No Housing Bubble In Australia – RBA

The RBA today published a discussion paper entitled Is Housing Overvalued?

This is an important question, given The Economist (2013) and the OECD (2013) report that Australian house prices are 24 per cent and 21 per cent ‘overvalued’, respectively. The report makes the point cost to income ratios are meaningless unless you know the cost of the alternative!

Their approach is to examine whether it is more expensive to own a house or to rent. They assess houses as ‘overvalued’ if home buyers pay too much, in the sense that they would be better off renting than buying. This involves comparing the financial cost of renting a home with the cost of owning a similar dwelling, where the latter depends on the purchase price, interest rates, repairs, council rates and so on.

They conclude that real house prices have increased at an average annual rate of slightly less than 2½ per cent since 1955. If this rate of appreciation is expected to continue then houses are fairly valued.

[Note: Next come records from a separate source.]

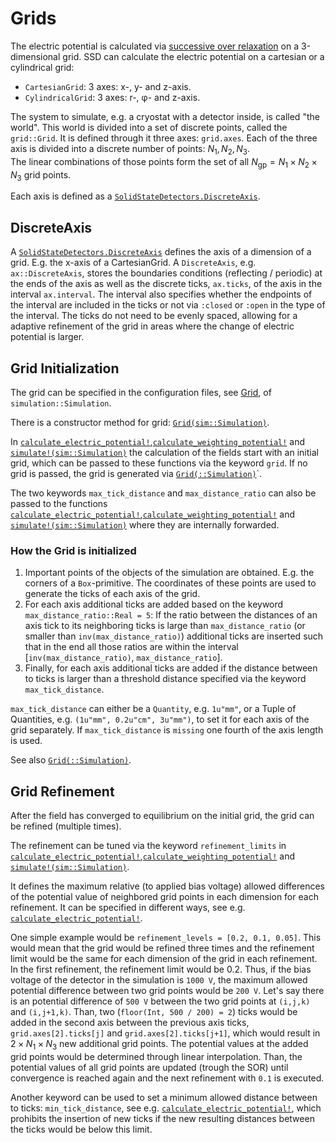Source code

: # Grids

The electric potential is calculated via [successive over relaxation](https://en.wikipedia.org/wiki/Successive_over-relaxation)
on a 3-dimensional grid. SSD can calculate the electric potential on a cartesian or a cylindrical grid:
* `CartesianGrid`: 3 axes: x-, y- and z-axis.
* `CylindricalGrid`: 3 axes: r-, φ- and z-axis.

The system to simulate, e.g. a cryostat with a detector inside, is called "the world".
This world is divided into a set of discrete points, called the `grid::Grid`.
It is defined through it three axes: `grid.axes`. Each of the three axis is divided into a
discrete number of points: $N_1, N_2, N_3$.  
The linear combinations of those points form the set of all
$N_\mathrm{gp} = N_1 \times N_2 \times N_3$ grid points.

Each axis is defined as a [`SolidStateDetectors.DiscreteAxis`](@ref).

## DiscreteAxis

A [`SolidStateDetectors.DiscreteAxis`](@ref) defines the axis of a dimension of a grid.
E.g. the x-axis of a CartesianGrid. 
A `DiscreteAxis`, e.g. `ax::DiscreteAxis`, stores the boundaries conditions (reflecting / periodic)
at the ends of the axis as well as the discrete ticks, `ax.ticks`, of the axis in the interval `ax.interval`.
The interval also specifies whether the endpoints of the interval are included in the ticks or not
via `:closed` or `:open` in the type of the interval.
The ticks do not need to be evenly spaced, allowing for a adaptive refinement of the grid
in areas where the change of electric potential is larger.

## Grid Initialization

The grid can be specified in the configuration files, see [Grid](@ref), of `simulation::Simulation`.

There is a constructor method for grid: [`Grid(sim::Simulation)`](@ref).

In [`calculate_electric_potential!`](@ref),[`calculate_weighting_potential!`](@ref) and [`simulate!(sim::Simulation)`](@ref)
the calculation of the fields start with an initial grid, which can be passed to these functions via the keyword `grid`.
If no grid is passed, the grid is generated via [`Grid(::Simulation)`](@ref)`.

The two keywords `max_tick_distance` and `max_distance_ratio` can also be passed to the functions
[`calculate_electric_potential!`](@ref),[`calculate_weighting_potential!`](@ref) and [`simulate!(sim::Simulation)`](@ref)
where they are internally forwarded.

### How the Grid is initialized

1) Important points of the objects of the simulation are obtained. E.g. the corners of a `Box`-primitive.
    The coordinates of these points are used to generate the ticks of each axis of the grid.
2) For each axis additional ticks are added based on the keyword `max_distance_ratio::Real = 5`:
    If the ratio between the distances of an axis tick to its neighboring ticks is large than `max_distance_ratio`
    (or smaller than `inv(max_distance_ratio)`) additional ticks are inserted such that in the end
    all those ratios are within the interval [`inv(max_distance_ratio)`, `max_distance_ratio`].
3) Finally, for each axis additional ticks are added if the distance between to ticks is larger
    than a threshold distance specified via the keyword `max_tick_distance`.

`max_tick_distance` can either be a `Quantity`, e.g. `1u"mm"`, or a Tuple of Quantities, e.g. `(1u"mm", 0.2u"cm", 3u"mm")`,
to set it for each axis of the grid separately. If `max_tick_distance` is `missing` one fourth of the axis length is used.

See also [`Grid(::Simulation)`](@ref).

## Grid Refinement

After the field has converged to equilibrium on the initial grid, the grid can be refined (multiple times).

The refinement can be tuned via the keyword `refinement_limits` in
[`calculate_electric_potential!`](@ref),[`calculate_weighting_potential!`](@ref) and [`simulate!(sim::Simulation)`](@ref).

It defines the maximum relative (to applied bias voltage) allowed differences
of the potential value of neighbored grid points in each dimension for each refinement.
It can be specified in different ways, see e.g. [`calculate_electric_potential!`](@ref).

One simple example would be `refinement_levels = [0.2, 0.1, 0.05]`.
This would mean that the grid would be refined three times and the refinement limit would be
the same for each dimension of the grid in each refinement.
In the first refinement, the refinement limit would be 0.2. Thus, if the bias voltage of the detector in the simulation
is `1000 V`, the maximum allowed potential difference between two grid points would be `200 V`.
Let's say there is an potential difference of `500 V` between the two grid points at `(i,j,k)` and `(i,j+1,k)`.
Than, two (`floor(Int, 500 / 200) = 2`) ticks would be added in the second axis between the
previous axis ticks, `grid.axes[2].ticks[j]` and `grid.axes[2].ticks[j+1]`,
which would result in $2 \times N_1 \times N_3$ new additional grid points.
The potential values at the added grid points would be determined through linear interpolation.
Than, the potential values of all grid points are updated (trough the SOR) until convergence
is reached again and the next refinement with `0.1` is executed.

Another keyword can be used to set a minimum allowed distance between to ticks: `min_tick_distance`, see e.g. [`calculate_electric_potential!`](@ref), which prohibits the insertion of new
ticks if the new resulting distances between the ticks would be below this limit.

Many observers have suggested that future house price growth is likely to be somewhat less than this historic average. In that case, at current prices, rents, interest rates and so on, the average household is probably financially better off renting than buying.

RBAPricesInterestingly, there is no direct discussion in the paper on housing bubbles, though there is a throw away line in the abstract “Recent data do not show signs of a bubble”.

Now, we agree that there is not a housing bubble in Australia, rather thanks to macroeconomic policies over a long period, poor land release, and freely available credit, house prices are out of kilter, based on loan to income, loan to value, and on other metrics. In fact, the best approach is to use a range of measures to baseline the position of house prices, across countries. The weakness in the RBA analysis is that house prices and rental costs are connected, so they will tend to move together. Therefore, relatively speaking the fact that rents are tracking prices are not a good indicator of whether house prices are over valued. It is a closed system, and self fulfilling.